== Exercise aim ==
Search term "algorithmic": copy each line of the records that contains it.

Plain-text document sources:
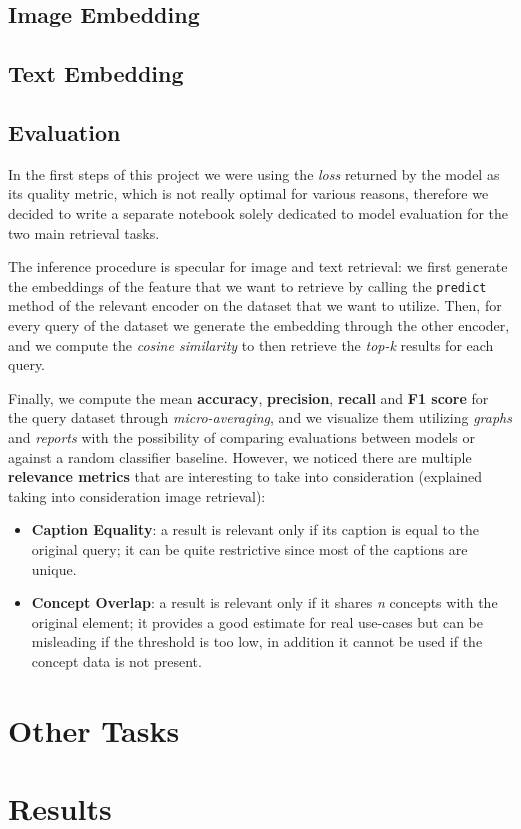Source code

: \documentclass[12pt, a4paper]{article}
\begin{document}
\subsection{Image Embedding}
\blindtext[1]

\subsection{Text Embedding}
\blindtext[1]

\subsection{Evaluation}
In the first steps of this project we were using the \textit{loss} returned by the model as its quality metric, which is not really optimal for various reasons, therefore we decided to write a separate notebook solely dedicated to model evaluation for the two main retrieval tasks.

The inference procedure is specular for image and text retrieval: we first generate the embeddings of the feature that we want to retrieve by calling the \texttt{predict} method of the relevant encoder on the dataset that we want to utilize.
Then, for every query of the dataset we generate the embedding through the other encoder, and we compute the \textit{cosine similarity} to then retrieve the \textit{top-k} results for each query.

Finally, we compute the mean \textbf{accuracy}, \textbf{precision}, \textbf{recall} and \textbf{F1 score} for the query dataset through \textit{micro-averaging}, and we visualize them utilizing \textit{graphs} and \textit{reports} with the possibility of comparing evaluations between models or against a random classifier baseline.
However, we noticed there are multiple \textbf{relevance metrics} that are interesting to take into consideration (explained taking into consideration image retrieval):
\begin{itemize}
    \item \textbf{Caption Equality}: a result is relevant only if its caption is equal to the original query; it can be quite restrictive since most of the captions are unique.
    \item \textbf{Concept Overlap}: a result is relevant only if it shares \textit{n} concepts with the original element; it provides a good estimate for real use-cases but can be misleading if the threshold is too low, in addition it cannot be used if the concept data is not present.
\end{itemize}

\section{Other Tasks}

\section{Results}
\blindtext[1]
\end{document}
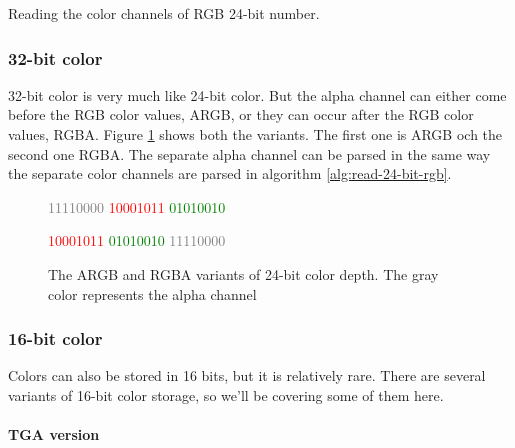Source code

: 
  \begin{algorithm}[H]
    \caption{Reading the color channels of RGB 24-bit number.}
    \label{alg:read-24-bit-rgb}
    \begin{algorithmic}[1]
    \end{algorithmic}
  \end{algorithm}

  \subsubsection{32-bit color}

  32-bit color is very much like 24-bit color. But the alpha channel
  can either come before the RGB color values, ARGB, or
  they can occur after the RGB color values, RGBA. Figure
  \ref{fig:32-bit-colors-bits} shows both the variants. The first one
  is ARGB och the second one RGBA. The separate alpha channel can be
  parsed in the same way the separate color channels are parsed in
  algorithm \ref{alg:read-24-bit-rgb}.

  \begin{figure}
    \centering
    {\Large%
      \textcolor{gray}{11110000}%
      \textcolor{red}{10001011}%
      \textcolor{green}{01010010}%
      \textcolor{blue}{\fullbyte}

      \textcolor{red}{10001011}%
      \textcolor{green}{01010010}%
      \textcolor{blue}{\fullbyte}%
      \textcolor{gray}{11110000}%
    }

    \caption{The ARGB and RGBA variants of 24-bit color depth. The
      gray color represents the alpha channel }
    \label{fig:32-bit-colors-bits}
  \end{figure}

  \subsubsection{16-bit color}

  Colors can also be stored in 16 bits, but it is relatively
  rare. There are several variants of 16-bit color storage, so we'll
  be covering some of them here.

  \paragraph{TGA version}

* * *

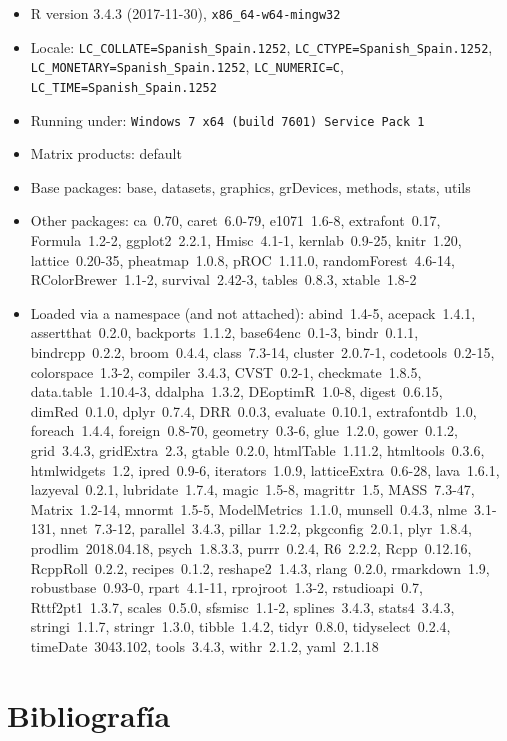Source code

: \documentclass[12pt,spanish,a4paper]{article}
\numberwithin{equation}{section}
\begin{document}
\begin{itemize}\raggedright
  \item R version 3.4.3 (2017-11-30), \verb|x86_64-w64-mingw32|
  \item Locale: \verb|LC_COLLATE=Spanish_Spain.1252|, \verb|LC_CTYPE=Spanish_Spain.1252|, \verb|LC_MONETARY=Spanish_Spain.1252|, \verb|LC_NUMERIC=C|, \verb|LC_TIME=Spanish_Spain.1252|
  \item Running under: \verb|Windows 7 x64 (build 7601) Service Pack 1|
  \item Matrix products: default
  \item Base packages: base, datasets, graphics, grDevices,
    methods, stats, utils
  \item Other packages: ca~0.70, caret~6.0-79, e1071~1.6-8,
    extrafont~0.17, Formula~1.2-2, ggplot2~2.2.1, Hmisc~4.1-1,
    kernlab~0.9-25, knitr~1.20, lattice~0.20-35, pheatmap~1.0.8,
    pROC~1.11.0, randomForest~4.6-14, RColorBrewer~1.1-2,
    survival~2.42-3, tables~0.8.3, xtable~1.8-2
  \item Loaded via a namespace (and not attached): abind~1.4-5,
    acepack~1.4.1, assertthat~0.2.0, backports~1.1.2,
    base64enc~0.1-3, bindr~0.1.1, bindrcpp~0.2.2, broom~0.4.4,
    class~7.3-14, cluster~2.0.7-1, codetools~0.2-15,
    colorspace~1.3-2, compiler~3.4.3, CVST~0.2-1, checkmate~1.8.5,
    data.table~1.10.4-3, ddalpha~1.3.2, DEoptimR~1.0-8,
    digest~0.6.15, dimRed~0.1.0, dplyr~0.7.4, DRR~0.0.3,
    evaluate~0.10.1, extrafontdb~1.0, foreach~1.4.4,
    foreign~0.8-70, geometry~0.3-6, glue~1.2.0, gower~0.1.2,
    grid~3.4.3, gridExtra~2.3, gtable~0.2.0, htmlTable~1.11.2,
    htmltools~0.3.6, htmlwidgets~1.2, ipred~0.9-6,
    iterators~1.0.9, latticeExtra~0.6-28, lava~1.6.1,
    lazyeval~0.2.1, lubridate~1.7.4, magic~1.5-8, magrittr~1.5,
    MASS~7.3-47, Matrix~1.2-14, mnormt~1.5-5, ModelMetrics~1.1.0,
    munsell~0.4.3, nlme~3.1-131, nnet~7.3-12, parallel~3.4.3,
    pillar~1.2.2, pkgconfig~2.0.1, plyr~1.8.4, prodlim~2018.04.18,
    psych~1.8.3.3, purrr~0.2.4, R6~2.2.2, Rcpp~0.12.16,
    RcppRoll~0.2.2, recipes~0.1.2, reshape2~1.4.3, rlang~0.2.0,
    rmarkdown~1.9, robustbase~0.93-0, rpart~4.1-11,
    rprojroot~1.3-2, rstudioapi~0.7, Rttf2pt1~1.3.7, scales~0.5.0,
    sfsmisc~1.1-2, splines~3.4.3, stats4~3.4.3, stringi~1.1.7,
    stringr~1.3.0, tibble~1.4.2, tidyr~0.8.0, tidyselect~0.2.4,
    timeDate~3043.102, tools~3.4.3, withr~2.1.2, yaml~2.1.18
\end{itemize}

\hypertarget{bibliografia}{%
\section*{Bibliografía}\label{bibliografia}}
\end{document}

---

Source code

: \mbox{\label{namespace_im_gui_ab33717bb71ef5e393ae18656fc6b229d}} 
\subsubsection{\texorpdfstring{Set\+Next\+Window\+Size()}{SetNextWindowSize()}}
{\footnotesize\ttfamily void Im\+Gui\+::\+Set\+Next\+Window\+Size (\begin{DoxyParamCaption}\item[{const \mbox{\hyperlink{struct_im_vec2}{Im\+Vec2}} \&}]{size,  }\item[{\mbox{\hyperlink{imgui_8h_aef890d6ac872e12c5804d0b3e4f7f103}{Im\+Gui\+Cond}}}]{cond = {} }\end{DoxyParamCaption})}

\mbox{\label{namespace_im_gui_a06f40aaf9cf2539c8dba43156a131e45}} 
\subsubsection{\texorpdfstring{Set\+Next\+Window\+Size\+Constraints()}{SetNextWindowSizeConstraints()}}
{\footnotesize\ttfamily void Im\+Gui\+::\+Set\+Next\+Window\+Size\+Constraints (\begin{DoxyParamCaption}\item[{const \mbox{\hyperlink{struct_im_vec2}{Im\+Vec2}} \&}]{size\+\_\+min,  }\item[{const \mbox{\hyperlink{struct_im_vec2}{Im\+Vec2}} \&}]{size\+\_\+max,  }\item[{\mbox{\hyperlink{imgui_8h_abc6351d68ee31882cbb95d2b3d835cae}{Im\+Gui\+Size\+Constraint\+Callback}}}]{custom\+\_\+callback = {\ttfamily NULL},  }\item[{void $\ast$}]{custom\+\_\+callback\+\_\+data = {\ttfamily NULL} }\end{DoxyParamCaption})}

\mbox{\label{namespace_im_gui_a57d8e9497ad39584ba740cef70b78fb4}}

== Written solution ==
    \begin{algorithmic}[1]
    \end{algorithmic}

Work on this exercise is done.